DIRECTIONS:
Beginning with the line that contains "See [my workflow](.github/workflows/play.yaml).", copy each remaining line of the data below exactly.

Document images with source code
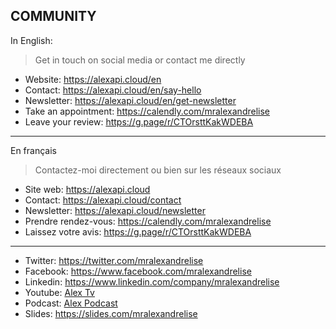## COMMUNITY

In English:

> Get in touch on social media or contact me directly

* Website: https://alexapi.cloud/en
* Contact: https://alexapi.cloud/en/say-hello
* Newsletter: https://alexapi.cloud/en/get-newsletter
* Take an appointment: https://calendly.com/mralexandrelise
* Leave your review: https://g.page/r/CTOrsttKakWDEBA
---------------------------------------------------

En français

> Contactez-moi directement ou bien sur les réseaux sociaux

* Site web: https://alexapi.cloud
* Contact: https://alexapi.cloud/contact
* Newsletter: https://alexapi.cloud/newsletter
* Prendre rendez-vous: https://calendly.com/mralexandrelise
* Laissez votre avis: https://g.page/r/CTOrsttKakWDEBA
-------------------------------------------------------

* Twitter: https://twitter.com/mralexandrelise
* Facebook: https://www.facebook.com/mralexandrelise
* Linkedin: https://www.linkedin.com/company/mralexandrelise
* Youtube: [Alex Tv](https://www.youtube.com/channel/UCCya8rIL-PVHm8Mt4QPW-xw?sub_confirmation=1)
* Podcast: [Alex Podcast](https://anchor.fm/alexpodcast)
* Slides: https://slides.com/mralexandrelise
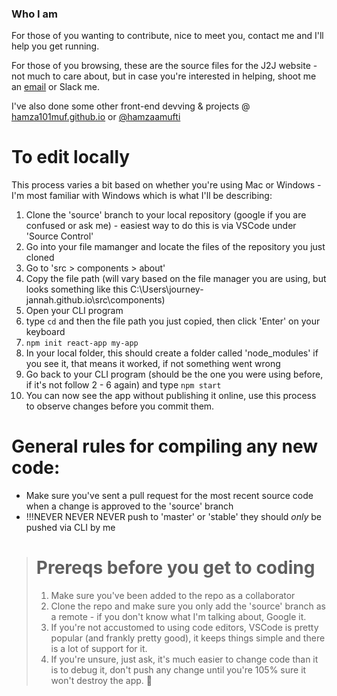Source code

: ### Who I am

For those of you wanting to contribute, nice to meet you, contact me and I'll help you get running.

For those of you browsing, these are the source files for the J2J website - not much to care about, but in case you're interested in helping, shoot me an [email](hamza101muf@outlook.com) or Slack me.

I've also done some other front-end devving & projects @ [hamza101muf.github.io](hamza101muf.github.io) or [@hamzaamufti](tiwtter.com/hamzaamufti)

# To edit locally
This process varies a bit based on whether you're using Mac or Windows - I'm most familiar with Windows which is what I'll be describing:

1. Clone the 'source' branch to your local repository (google if you are confused or ask me) - easiest way to do this is via VSCode under 'Source Control'
2. Go into your file mamanger and locate the files of the repository you just cloned
3. Go to 'src > components > about'
4. Copy the file path (will vary based on the file manager you are using, but looks something like this C:\Users\journey-jannah.github.io\src\components)
5. Open your CLI program
6. type `cd` and then the file path you just copied, then click 'Enter' on your keyboard
7. `npm init react-app my-app`
8. In your local folder, this should create a folder called 'node_modules' if you see it, that means it worked, if not something went wrong
9. Go back to your CLI program (should be the one you were using before, if it's not follow 2 - 6 again) and type `npm start`
10. You can now see the app without publishing it online, use this process to observe changes before you commit them.

# General rules for compiling any new code:
- Make sure you've sent a pull request for the most recent source code when a change is approved to the 'source' branch
- !!!NEVER NEVER NEVER push to 'master' or 'stable' they should *only* be pushed via CLI by me

># Prereqs before you get to coding
>1. Make sure you've been added to the repo as a collaborator
>2. Clone the repo and make sure you only add the 'source' branch as a remote - if you don't know what I'm talking about, Google it.
>3. If you're not accustomed to using code editors, VSCode is pretty popular (and frankly pretty good), it keeps things simple and there is a lot of support for it.
>4. If you're unsure, just ask, it's much easier to change code than it is to debug it, don't push any change until you're 105% sure it won't destroy the app. 🙏

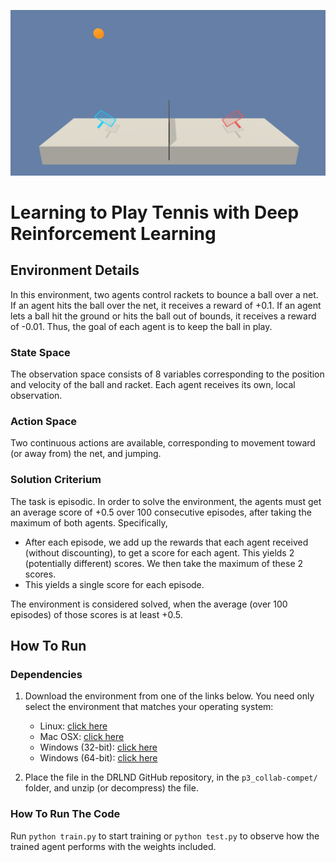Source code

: ![image](tennis.png)

# Learning to Play Tennis with Deep Reinforcement Learning

## Environment Details
In this environment, two agents control rackets to bounce a ball over a net.
If an agent hits the ball over the net, it receives a reward of +0.1. 
If an agent lets a ball hit the ground or hits the ball out of bounds, 
it receives a reward of -0.01. Thus, the goal of each agent is to keep the ball in play.


### State Space
The observation space consists of 8 variables corresponding to the position and velocity of the ball and racket.
Each agent receives its own, local observation.

### Action Space
Two continuous actions are available, corresponding to movement toward (or away from) the net, and jumping.

### Solution Criterium
The task is episodic. In order to solve the environment, the agents 
must get an average score of +0.5 over 100 consecutive episodes, after taking the maximum of both agents.
Specifically,

- After each episode, we add up the rewards that each agent received (without discounting),
 to get a score for each agent. This yields 2 (potentially different) scores. We then take the maximum of
 these 2 scores.
 - This yields a single score for each episode.

The environment is considered solved, when the average (over 100 episodes) of 
those scores is at least +0.5. 

## How To Run
### Dependencies

1. Download the environment from one of the links below. You need only select
   the environment that matches your operating system:
   
    - Linux: [click here](https://s3-us-west-1.amazonaws.com/udacity-drlnd/P3/Tennis/Tennis_Linux.zip)
    - Mac OSX: [click here](https://s3-us-west-1.amazonaws.com/udacity-drlnd/P3/Tennis/Tennis.app.zip)
    - Windows (32-bit): [click here](https://s3-us-west-1.amazonaws.com/udacity-drlnd/P3/Tennis/Tennis_Windows_x86.zip)
    - Windows (64-bit): [click here](https://s3-us-west-1.amazonaws.com/udacity-drlnd/P3/Tennis/Tennis_Windows_x86_64.zip)
    
2. Place the file in the DRLND GitHub repository, in the
   `p3_collab-compet/` folder, and unzip (or decompress) the file.


### How To Run The Code
Run `python train.py` to start training or `python test.py` to observe how the trained agent performs with 
the weights included.

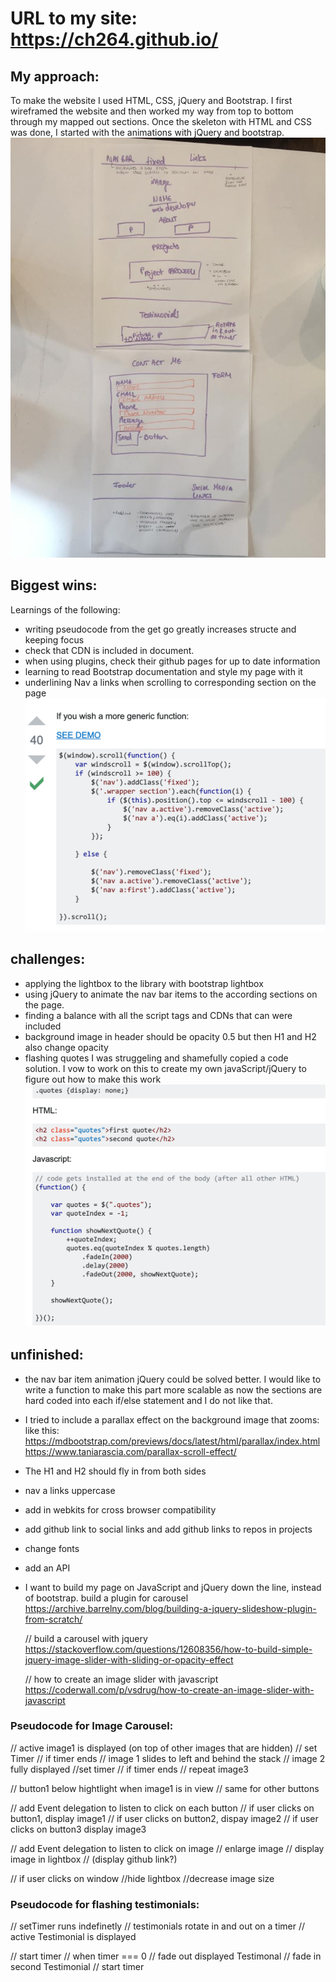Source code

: 
# URL to my site: https://ch264.github.io/

## My approach:
To make the website I used HTML, CSS, jQuery and Bootstrap.
I first wireframed the website and then worked my way from top to bottom through my mapped out sections. Once the skeleton with HTML and CSS was done, I started with the animations with jQuery and bootstrap.
![alt text](images/wireframe.jpeg)

## Biggest wins:

Learnings of the following:
- writing pseudocode from the get go greatly increases structe and keeping focus
- check that CDN is included in document.
- when using plugins, check their github pages for up to date information
- learning to read Bootstrap documentation and style my page with it
- underlining Nav a links when scrolling to corresponding section on the page
  ![alt text](images/underlineNav.png)

## challenges:
- applying the lightbox to the library with bootstrap lightbox
- using jQuery to animate the nav bar items to the according sections on the page.
- finding a balance with all the script tags and CDNs that can were included
- background image in header should be opacity 0.5 but then H1 and H2 also change opacity
- flashing quotes I was struggeling and shamefully copied a code solution. I vow to work on this to create my own javaScript/jQuery to figure out how to make this work
  ![alt text](images/flashingQuotes.png)

## unfinished:
- the nav bar item animation jQuery could be solved better. I would like to write a function to make this part more scalable as now the sections are hard coded into each
  if/else statement and I do not like that.
 - I tried to include a parallax effect on the background image that zooms: like this: https://mdbootstrap.com/previews/docs/latest/html/parallax/index.html
    https://www.taniarascia.com/parallax-scroll-effect/
- The H1 and H2 should fly in from both sides
- nav a links uppercase
- add in webkits for cross browser compatibility
- add github link to social links and add github links to repos in projects
- change fonts
- add an API

- I want to build my page on JavaScript and jQuery down the line, instead of bootstrap.
    build a plugin for carousel
    https://archive.barrelny.com/blog/building-a-jquery-slideshow-plugin-from-scratch/

    // build a carousel with jquery
    https://stackoverflow.com/questions/12608356/how-to-build-simple-jquery-image-slider-with-sliding-or-opacity-effect

    // how to create an image slider with javascript
    https://coderwall.com/p/vsdrug/how-to-create-an-image-slider-with-javascript

### Pseudocode for Image Carousel:


// active image1 is displayed (on top of other images that are hidden)
  // set Timer
  // if timer ends
// image 1 slides to left and behind the stack
// image 2 fully displayed
  //set timer
  // if timer ends
// repeat image3

// button1 below hightlight when image1 is in view
// same for other buttons

// add Event delegation to listen to click on each button
  // if user clicks on button1, display image1
  // if user clicks on button2, dispay image2
  // if user clicks on button3 display image3

// add Event delegation to listen to click on image
  // enlarge image
  // display image in lightbox
    // (display github link?)

// if user clicks on window
  //hide lightbox
  //decrease image size


### Pseudocode for flashing testimonials:

// setTimer runs indefinetly
// testimonials rotate in and out on a timer
 // active Testimonial is displayed

 // start timer
 // when timer === 0
 // fade out displayed Testimonal
 // fade in second Testimonial
 // start timer


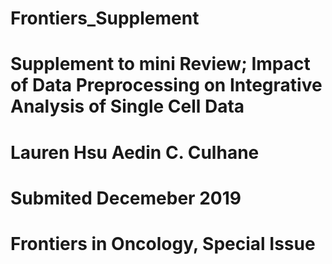 # Frontiers_Supplement

# Supplement to mini Review; Impact of Data Preprocessing on Integrative Analysis of Single Cell Data 
# Lauren Hsu Aedin C. Culhane
# Submited Decemeber 2019
# Frontiers in Oncology, Special Issue

 

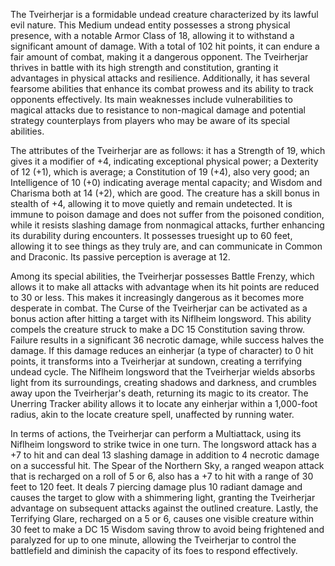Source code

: The Tveirherjar is a formidable undead creature characterized by its lawful evil nature. This Medium undead entity possesses a strong physical presence, with a notable Armor Class of 18, allowing it to withstand a significant amount of damage. With a total of 102 hit points, it can endure a fair amount of combat, making it a dangerous opponent. The Tveirherjar thrives in battle with its high strength and constitution, granting it advantages in physical attacks and resilience. Additionally, it has several fearsome abilities that enhance its combat prowess and its ability to track opponents effectively. Its main weaknesses include vulnerabilities to magical attacks due to resistance to non-magical damage and potential strategy counterplays from players who may be aware of its special abilities.

The attributes of the Tveirherjar are as follows: it has a Strength of 19, which gives it a modifier of +4, indicating exceptional physical power; a Dexterity of 12 (+1), which is average; a Constitution of 19 (+4), also very good; an Intelligence of 10 (+0) indicating average mental capacity; and Wisdom and Charisma both at 14 (+2), which are good. The creature has a skill bonus in stealth of +4, allowing it to move quietly and remain undetected. It is immune to poison damage and does not suffer from the poisoned condition, while it resists slashing damage from nonmagical attacks, further enhancing its durability during encounters. It possesses truesight up to 60 feet, allowing it to see things as they truly are, and can communicate in Common and Draconic. Its passive perception is average at 12.

Among its special abilities, the Tveirherjar possesses Battle Frenzy, which allows it to make all attacks with advantage when its hit points are reduced to 30 or less. This makes it increasingly dangerous as it becomes more desperate in combat. The Curse of the Tveirherjar can be activated as a bonus action after hitting a target with its Niflheim longsword. This ability compels the creature struck to make a DC 15 Constitution saving throw. Failure results in a significant 36 necrotic damage, while success halves the damage. If this damage reduces an einherjar (a type of character) to 0 hit points, it transforms into a Tveirherjar at sundown, creating a terrifying undead cycle. The Niflheim longsword that the Tveirherjar wields absorbs light from its surroundings, creating shadows and darkness, and crumbles away upon the Tveirherjar's death, returning its magic to its creator. The Unerring Tracker ability allows it to locate any einherjar within a 1,000-foot radius, akin to the locate creature spell, unaffected by running water.

In terms of actions, the Tveirherjar can perform a Multiattack, using its Niflheim longsword to strike twice in one turn. The longsword attack has a +7 to hit and can deal 13 slashing damage in addition to 4 necrotic damage on a successful hit. The Spear of the Northern Sky, a ranged weapon attack that is recharged on a roll of 5 or 6, also has a +7 to hit with a range of 30 feet to 120 feet. It deals 7 piercing damage plus 10 radiant damage and causes the target to glow with a shimmering light, granting the Tveirherjar advantage on subsequent attacks against the outlined creature. Lastly, the Terrifying Glare, recharged on a 5 or 6, causes one visible creature within 30 feet to make a DC 15 Wisdom saving throw to avoid being frightened and paralyzed for up to one minute, allowing the Tveirherjar to control the battlefield and diminish the capacity of its foes to respond effectively.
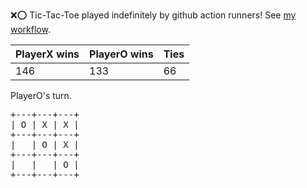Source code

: :x::o: Tic-Tac-Toe played indefinitely by github action runners! See [my workflow](.github/workflows/play.yaml).

|PlayerX wins|PlayerO wins|Ties|
|-|-|-|
|146|133|66|

PlayerO's turn.

<pre>
+---+---+---+
| O | X | X |
+---+---+---+
|   | O | X |
+---+---+---+
|   |   | O |
+---+---+---+
</pre>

REPLY TO THE EXERCISE:
: :x::o: Tic-Tac-Toe played indefinitely by github action runners! See [my workflow](.github/workflows/play.yaml).

|PlayerX wins|PlayerO wins|Ties|
|-|-|-|
|146|133|66|

PlayerO's turn.

<pre>
+---+---+---+
| O | X | X |
+---+---+---+
|   | O | X |
+---+---+---+
|   |   | O |
+---+---+---+
</pre>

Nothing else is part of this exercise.